*PROBLEM REQUIREMENTS*. The goal is to restate all of the records below word for word.
== STUDY MATERIAL ==
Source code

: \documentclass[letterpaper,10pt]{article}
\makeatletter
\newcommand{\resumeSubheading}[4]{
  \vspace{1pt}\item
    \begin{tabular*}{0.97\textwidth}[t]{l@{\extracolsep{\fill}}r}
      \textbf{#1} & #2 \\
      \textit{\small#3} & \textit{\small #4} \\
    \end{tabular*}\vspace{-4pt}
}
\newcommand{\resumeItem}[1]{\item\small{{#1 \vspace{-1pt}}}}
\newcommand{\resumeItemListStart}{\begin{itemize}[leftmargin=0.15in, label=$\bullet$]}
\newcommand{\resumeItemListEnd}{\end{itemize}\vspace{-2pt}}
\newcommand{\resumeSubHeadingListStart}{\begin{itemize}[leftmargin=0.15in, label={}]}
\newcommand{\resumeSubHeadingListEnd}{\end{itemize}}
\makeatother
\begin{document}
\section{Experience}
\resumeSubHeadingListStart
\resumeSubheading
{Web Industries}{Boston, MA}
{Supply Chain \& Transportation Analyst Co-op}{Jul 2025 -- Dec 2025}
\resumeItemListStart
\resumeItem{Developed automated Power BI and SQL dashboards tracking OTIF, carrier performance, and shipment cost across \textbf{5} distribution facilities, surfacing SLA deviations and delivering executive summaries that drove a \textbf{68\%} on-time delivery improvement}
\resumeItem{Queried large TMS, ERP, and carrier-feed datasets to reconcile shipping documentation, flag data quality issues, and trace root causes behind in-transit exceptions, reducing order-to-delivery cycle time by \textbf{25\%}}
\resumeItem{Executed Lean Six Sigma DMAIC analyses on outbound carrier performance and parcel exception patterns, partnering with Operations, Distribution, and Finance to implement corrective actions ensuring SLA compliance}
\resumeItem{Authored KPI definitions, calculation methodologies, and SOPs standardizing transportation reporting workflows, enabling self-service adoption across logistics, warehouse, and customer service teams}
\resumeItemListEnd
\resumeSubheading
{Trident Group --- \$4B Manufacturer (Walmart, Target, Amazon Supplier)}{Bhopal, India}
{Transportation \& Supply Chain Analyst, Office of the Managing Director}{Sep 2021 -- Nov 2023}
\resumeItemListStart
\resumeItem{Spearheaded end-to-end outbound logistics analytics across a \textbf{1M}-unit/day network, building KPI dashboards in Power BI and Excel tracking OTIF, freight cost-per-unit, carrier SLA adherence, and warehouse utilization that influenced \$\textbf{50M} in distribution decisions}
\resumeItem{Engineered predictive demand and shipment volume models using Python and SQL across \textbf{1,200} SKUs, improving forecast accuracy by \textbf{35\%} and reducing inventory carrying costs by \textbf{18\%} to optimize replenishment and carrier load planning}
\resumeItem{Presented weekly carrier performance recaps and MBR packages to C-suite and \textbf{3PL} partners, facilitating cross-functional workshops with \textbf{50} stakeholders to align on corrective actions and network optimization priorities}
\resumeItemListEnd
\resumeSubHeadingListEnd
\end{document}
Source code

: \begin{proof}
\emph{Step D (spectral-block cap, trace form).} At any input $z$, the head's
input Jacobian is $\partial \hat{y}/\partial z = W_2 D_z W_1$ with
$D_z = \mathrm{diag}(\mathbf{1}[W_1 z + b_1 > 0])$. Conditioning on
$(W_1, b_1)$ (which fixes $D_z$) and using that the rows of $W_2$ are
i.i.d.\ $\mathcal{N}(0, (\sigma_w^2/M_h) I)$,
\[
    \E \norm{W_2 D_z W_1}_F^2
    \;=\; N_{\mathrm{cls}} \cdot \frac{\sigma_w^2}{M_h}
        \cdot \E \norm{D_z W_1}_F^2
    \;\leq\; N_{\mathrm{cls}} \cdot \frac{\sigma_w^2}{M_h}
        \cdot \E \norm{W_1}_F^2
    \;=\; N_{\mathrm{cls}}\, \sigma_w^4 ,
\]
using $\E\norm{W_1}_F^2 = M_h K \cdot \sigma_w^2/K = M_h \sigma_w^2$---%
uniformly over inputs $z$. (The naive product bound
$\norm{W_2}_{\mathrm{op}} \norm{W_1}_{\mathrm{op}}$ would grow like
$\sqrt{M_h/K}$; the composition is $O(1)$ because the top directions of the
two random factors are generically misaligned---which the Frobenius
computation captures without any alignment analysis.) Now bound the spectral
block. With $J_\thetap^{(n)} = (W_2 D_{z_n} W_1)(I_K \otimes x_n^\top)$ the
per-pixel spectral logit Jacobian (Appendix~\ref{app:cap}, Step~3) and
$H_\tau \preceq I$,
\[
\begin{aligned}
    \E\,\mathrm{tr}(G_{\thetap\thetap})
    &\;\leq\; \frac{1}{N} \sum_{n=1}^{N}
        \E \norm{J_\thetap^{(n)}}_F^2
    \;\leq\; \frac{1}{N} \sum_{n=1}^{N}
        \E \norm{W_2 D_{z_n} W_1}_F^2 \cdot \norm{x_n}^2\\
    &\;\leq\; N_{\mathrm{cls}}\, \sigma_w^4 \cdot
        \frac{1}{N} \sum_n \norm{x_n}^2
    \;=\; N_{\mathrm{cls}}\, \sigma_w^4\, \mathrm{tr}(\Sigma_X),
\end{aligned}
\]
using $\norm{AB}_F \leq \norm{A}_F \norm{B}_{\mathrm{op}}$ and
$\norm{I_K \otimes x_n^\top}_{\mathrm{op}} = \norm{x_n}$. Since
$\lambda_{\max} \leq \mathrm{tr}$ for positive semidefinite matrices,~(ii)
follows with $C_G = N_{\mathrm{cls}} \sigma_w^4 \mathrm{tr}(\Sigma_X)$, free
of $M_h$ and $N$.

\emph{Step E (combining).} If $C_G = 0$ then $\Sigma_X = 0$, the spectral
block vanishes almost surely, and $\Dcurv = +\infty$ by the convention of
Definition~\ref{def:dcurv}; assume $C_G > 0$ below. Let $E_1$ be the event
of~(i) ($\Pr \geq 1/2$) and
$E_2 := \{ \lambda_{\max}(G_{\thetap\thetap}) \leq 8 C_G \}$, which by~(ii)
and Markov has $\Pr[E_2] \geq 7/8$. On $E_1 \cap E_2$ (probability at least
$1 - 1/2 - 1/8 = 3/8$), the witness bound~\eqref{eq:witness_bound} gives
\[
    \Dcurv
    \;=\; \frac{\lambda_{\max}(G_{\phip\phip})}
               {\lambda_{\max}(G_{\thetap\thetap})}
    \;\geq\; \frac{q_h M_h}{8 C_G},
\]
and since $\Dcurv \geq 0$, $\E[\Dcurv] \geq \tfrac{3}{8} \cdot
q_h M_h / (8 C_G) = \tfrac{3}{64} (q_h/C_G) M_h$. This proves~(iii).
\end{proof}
===
*ANSWER BOX*.
Source code

: \documentclass[letterpaper,10pt]{article}
\makeatletter
\newcommand{\resumeSubheading}[4]{
  \vspace{1pt}\item
    \begin{tabular*}{0.97\textwidth}[t]{l@{\extracolsep{\fill}}r}
      \textbf{#1} & #2 \\
      \textit{\small#3} & \textit{\small #4} \\
    \end{tabular*}\vspace{-4pt}
}
\newcommand{\resumeItem}[1]{\item\small{{#1 \vspace{-1pt}}}}
\newcommand{\resumeItemListStart}{\begin{itemize}[leftmargin=0.15in, label=$\bullet$]}
\newcommand{\resumeItemListEnd}{\end{itemize}\vspace{-2pt}}
\newcommand{\resumeSubHeadingListStart}{\begin{itemize}[leftmargin=0.15in, label={}]}
\newcommand{\resumeSubHeadingListEnd}{\end{itemize}}
\makeatother
\begin{document}
\section{Experience}
\resumeSubHeadingListStart
\resumeSubheading
{Web Industries}{Boston, MA}
{Supply Chain \& Transportation Analyst Co-op}{Jul 2025 -- Dec 2025}
\resumeItemListStart
\resumeItem{Developed automated Power BI and SQL dashboards tracking OTIF, carrier performance, and shipment cost across \textbf{5} distribution facilities, surfacing SLA deviations and delivering executive summaries that drove a \textbf{68\%} on-time delivery improvement}
\resumeItem{Queried large TMS, ERP, and carrier-feed datasets to reconcile shipping documentation, flag data quality issues, and trace root causes behind in-transit exceptions, reducing order-to-delivery cycle time by \textbf{25\%}}
\resumeItem{Executed Lean Six Sigma DMAIC analyses on outbound carrier performance and parcel exception patterns, partnering with Operations, Distribution, and Finance to implement corrective actions ensuring SLA compliance}
\resumeItem{Authored KPI definitions, calculation methodologies, and SOPs standardizing transportation reporting workflows, enabling self-service adoption across logistics, warehouse, and customer service teams}
\resumeItemListEnd
\resumeSubheading
{Trident Group --- \$4B Manufacturer (Walmart, Target, Amazon Supplier)}{Bhopal, India}
{Transportation \& Supply Chain Analyst, Office of the Managing Director}{Sep 2021 -- Nov 2023}
\resumeItemListStart
\resumeItem{Spearheaded end-to-end outbound logistics analytics across a \textbf{1M}-unit/day network, building KPI dashboards in Power BI and Excel tracking OTIF, freight cost-per-unit, carrier SLA adherence, and warehouse utilization that influenced \$\textbf{50M} in distribution decisions}
\resumeItem{Engineered predictive demand and shipment volume models using Python and SQL across \textbf{1,200} SKUs, improving forecast accuracy by \textbf{35\%} and reducing inventory carrying costs by \textbf{18\%} to optimize replenishment and carrier load planning}
\resumeItem{Presented weekly carrier performance recaps and MBR packages to C-suite and \textbf{3PL} partners, facilitating cross-functional workshops with \textbf{50} stakeholders to align on corrective actions and network optimization priorities}
\resumeItemListEnd
\resumeSubHeadingListEnd
\end{document}
Source code

: \begin{proof}
\emph{Step D (spectral-block cap, trace form).} At any input $z$, the head's
input Jacobian is $\partial \hat{y}/\partial z = W_2 D_z W_1$ with
$D_z = \mathrm{diag}(\mathbf{1}[W_1 z + b_1 > 0])$. Conditioning on
$(W_1, b_1)$ (which fixes $D_z$) and using that the rows of $W_2$ are
i.i.d.\ $\mathcal{N}(0, (\sigma_w^2/M_h) I)$,
\[
    \E \norm{W_2 D_z W_1}_F^2
    \;=\; N_{\mathrm{cls}} \cdot \frac{\sigma_w^2}{M_h}
        \cdot \E \norm{D_z W_1}_F^2
    \;\leq\; N_{\mathrm{cls}} \cdot \frac{\sigma_w^2}{M_h}
        \cdot \E \norm{W_1}_F^2
    \;=\; N_{\mathrm{cls}}\, \sigma_w^4 ,
\]
using $\E\norm{W_1}_F^2 = M_h K \cdot \sigma_w^2/K = M_h \sigma_w^2$---%
uniformly over inputs $z$. (The naive product bound
$\norm{W_2}_{\mathrm{op}} \norm{W_1}_{\mathrm{op}}$ would grow like
$\sqrt{M_h/K}$; the composition is $O(1)$ because the top directions of the
two random factors are generically misaligned---which the Frobenius
computation captures without any alignment analysis.) Now bound the spectral
block. With $J_\thetap^{(n)} = (W_2 D_{z_n} W_1)(I_K \otimes x_n^\top)$ the
per-pixel spectral logit Jacobian (Appendix~\ref{app:cap}, Step~3) and
$H_\tau \preceq I$,
\[
\begin{aligned}
    \E\,\mathrm{tr}(G_{\thetap\thetap})
    &\;\leq\; \frac{1}{N} \sum_{n=1}^{N}
        \E \norm{J_\thetap^{(n)}}_F^2
    \;\leq\; \frac{1}{N} \sum_{n=1}^{N}
        \E \norm{W_2 D_{z_n} W_1}_F^2 \cdot \norm{x_n}^2\\
    &\;\leq\; N_{\mathrm{cls}}\, \sigma_w^4 \cdot
        \frac{1}{N} \sum_n \norm{x_n}^2
    \;=\; N_{\mathrm{cls}}\, \sigma_w^4\, \mathrm{tr}(\Sigma_X),
\end{aligned}
\]
using $\norm{AB}_F \leq \norm{A}_F \norm{B}_{\mathrm{op}}$ and
$\norm{I_K \otimes x_n^\top}_{\mathrm{op}} = \norm{x_n}$. Since
$\lambda_{\max} \leq \mathrm{tr}$ for positive semidefinite matrices,~(ii)
follows with $C_G = N_{\mathrm{cls}} \sigma_w^4 \mathrm{tr}(\Sigma_X)$, free
of $M_h$ and $N$.

\emph{Step E (combining).} If $C_G = 0$ then $\Sigma_X = 0$, the spectral
block vanishes almost surely, and $\Dcurv = +\infty$ by the convention of
Definition~\ref{def:dcurv}; assume $C_G > 0$ below. Let $E_1$ be the event
of~(i) ($\Pr \geq 1/2$) and
$E_2 := \{ \lambda_{\max}(G_{\thetap\thetap}) \leq 8 C_G \}$, which by~(ii)
and Markov has $\Pr[E_2] \geq 7/8$. On $E_1 \cap E_2$ (probability at least
$1 - 1/2 - 1/8 = 3/8$), the witness bound~\eqref{eq:witness_bound} gives
\[
    \Dcurv
    \;=\; \frac{\lambda_{\max}(G_{\phip\phip})}
               {\lambda_{\max}(G_{\thetap\thetap})}
    \;\geq\; \frac{q_h M_h}{8 C_G},
\]
and since $\Dcurv \geq 0$, $\E[\Dcurv] \geq \tfrac{3}{8} \cdot
q_h M_h / (8 C_G) = \tfrac{3}{64} (q_h/C_G) M_h$. This proves~(iii).
\end{proof}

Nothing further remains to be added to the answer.